Greek Aisles

When George and Effie Soter wanted to open a shop, they had their sights set on a basement space a block from their home on West 113th Street. It was early 1963, and the owner of the space, at 2915 Broadway, offered the Soters a peach of a deal: $75 a month.

The Soters were new to selling; George was creative director at a Midtown advertising firm, and Effie had a master’s in social work from Columbia. Sometimes the Soters took their small sons to the playground at 112th Street and Riverside Drive, and it was there that they met their eventual business partners, three young professional couples who, like the Soters, were looking to do something different. The Soters, both of Greek ancestry, had made numerous trips to Greece, and fell in love with the fabrics and dresses of the Greek islands. It was their idea to import these items and sell them in New York. The timing seemed right: Greece had come into vogue lately, with the success of the Jules Dassin film Never on Sunday (1960), starring Melina Mercouri. And with rent so low, how could they go wrong?

Full of optimism, the Soters went on their first buying trip to Greece in the summer of 1963. But when they returned with their crates of merchandise, they were dealt a blow: The landlord reneged on their deal. Desperate, the Soters hustled to find another space. Their search soon led them to a big empty storefront on East 49th Street. The property, which included five 19th- century buildings and a charming passageway-cum-garden, was owned by James Amster, a prominent interior designer whose commissions included Peacock Alley at the Waldorf-Astoria.

“Amster asked us what kind of store we wanted to open,” says George, an elegant and sociable man of 82 who speaks with the deep, polished intonations of a venerable stage actor. “We told him, and he said, ‘You’re just what I wanted: chic Greek.’” The rent was settled at $375 — not exactly the too-good-to-be-true bargain on Upper Broadway, but reasonable enough on a block whose residents included Katharine Hepburn and Stephen Sondheim. And so the Soters and their partners set up the store, called Greek Island Limited. The wives kept shop, alternating their days, while the husbands worked at their office jobs in Midtown. Sometimes George took over on weekends, bringing along a reel-to-reel tape player on which he’d play Greek folk music by artists like Mikis Theodorakis and Manos Hadjidakis.

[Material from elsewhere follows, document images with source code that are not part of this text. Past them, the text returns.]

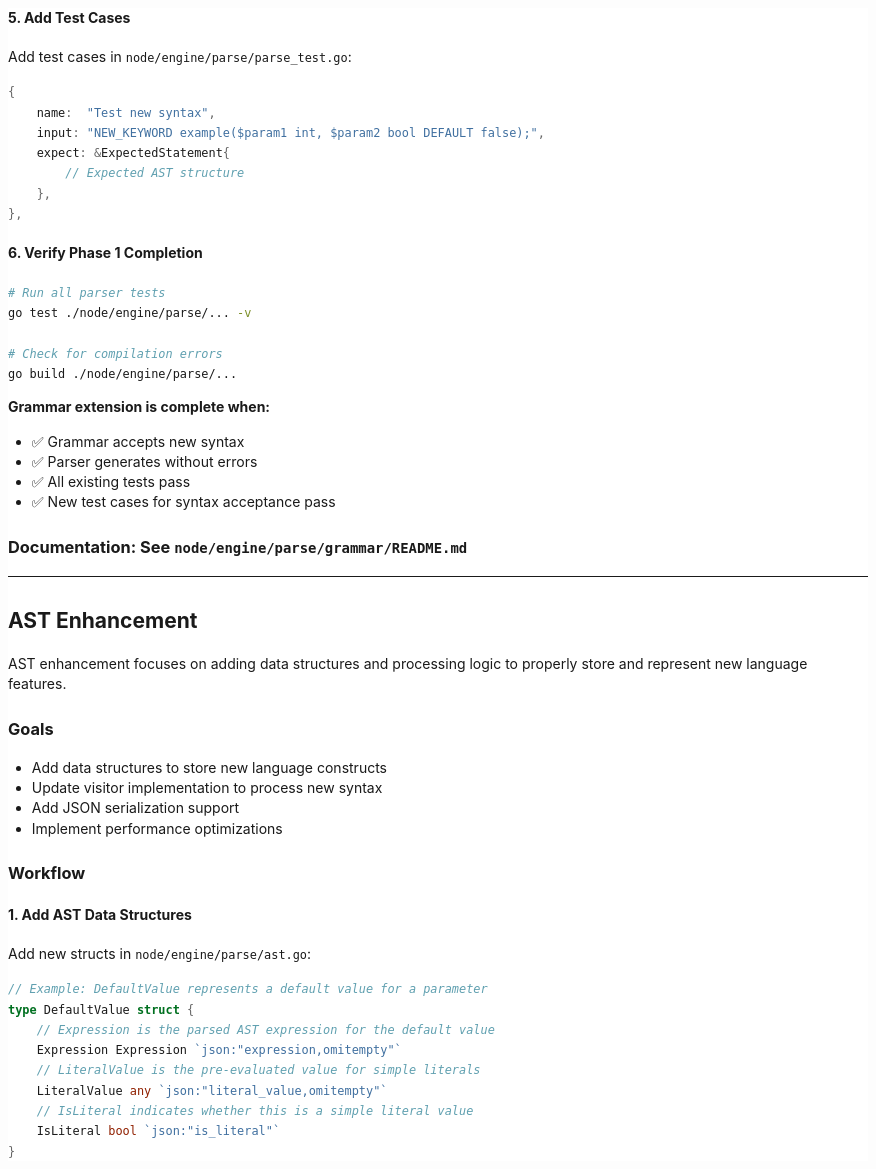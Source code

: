 #### 5. Add Test Cases

Add test cases in `node/engine/parse/parse_test.go`:

```go
{
    name:  "Test new syntax",
    input: "NEW_KEYWORD example($param1 int, $param2 bool DEFAULT false);",
    expect: &ExpectedStatement{
        // Expected AST structure
    },
},
```

#### 6. Verify Phase 1 Completion

```bash
# Run all parser tests
go test ./node/engine/parse/... -v

# Check for compilation errors
go build ./node/engine/parse/...
```

**Grammar extension is complete when:**
- ✅ Grammar accepts new syntax
- ✅ Parser generates without errors
- ✅ All existing tests pass
- ✅ New test cases for syntax acceptance pass

### **Documentation**: See `node/engine/parse/grammar/README.md`

---

## AST Enhancement

AST enhancement focuses on adding data structures and processing logic to properly store and represent new language features.

### **Goals**
- Add data structures to store new language constructs
- Update visitor implementation to process new syntax
- Add JSON serialization support
- Implement performance optimizations

### **Workflow**

#### 1. Add AST Data Structures

Add new structs in `node/engine/parse/ast.go`:

```go
// Example: DefaultValue represents a default value for a parameter
type DefaultValue struct {
    // Expression is the parsed AST expression for the default value
    Expression Expression `json:"expression,omitempty"`
    // LiteralValue is the pre-evaluated value for simple literals
    LiteralValue any `json:"literal_value,omitempty"`
    // IsLiteral indicates whether this is a simple literal value
    IsLiteral bool `json:"is_literal"`
}
```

“Katharine Hepburn would come in and say, ‘Turn down the music, I can’t concentrate,’” George says with a laugh. “But otherwise, she was very nice.” Hepburn wasn’t the only celebrity to visit Greek Island Limited. There was Marcello Mastroianni, Faye Dunaway, and the first Mrs. Rockefeller. Most memorable, though, was the day Jackie Kennedy Onassis dropped in. As First Lady, Jackie had famously sojourned in Greece in the early autumn of 1963 following the death of her infant son Patrick, and now, a few years later, she was married to the world’s most famous Greek shipping magnate. “When she came into the store, my wife, who was very cool, said, ‘What took you so long?’” George recalls. “And Jackie said, ‘I’ve been very busy.’”

As Greece developed economically in the 1970s and ’80s, the cost of importing Greek products became more expensive, and after some 20 years of business, Greek Island Limited was dissolved. Meanwhile, the Soter apartment had been filling up with the collected treasures of a life of foreign travel: art, jewelry, fabrics, posters — in addition to what was left over from the shop.

George retired from advertising in the early ’90s, and about 10 years ago, Effie developed Alzheimer’s. Much of George’s valued social life had disappeared.

In 2002, Peter Soter, George and Effie’s youngest son, took over as owner of Morningside Bookshop, formerly known as Papyrus. The store had a subterranean annex just around the corner on West 114th Street, where Peter stocked computer and business books. But the downstairs location made the annex difficult to see from the street, and the books just sat. That’s when Peter got an idea: Why not let George use the space to sell the stuff that had piled up in the apartment?

George jumped at the opportunity. The books were removed, replaced by tables and shelves that hold a good deal of the Soters’ personal possessions: century-old Turkish embroideries, Greek jewelry, Chinese gaming chips, handmade shepherd’s crooks, vintage European posters, original bird engravings by the 18th century artist Francois Martinet. The new shop, christened George’s Underground Bazaar, opened in September 2006, at 2915 Broadway — the exact space the Soters had tried to rent in 1963.

And while the rent is now higher than $75, George is on decidedly better terms with the current landlord, Columbia University.

“The Columbia community has been very positive,” says George, who benefits from the traffic upstairs at the bookshop, where Columbia and Barnard professors give readings. “It’s just good to be back where I almost started.”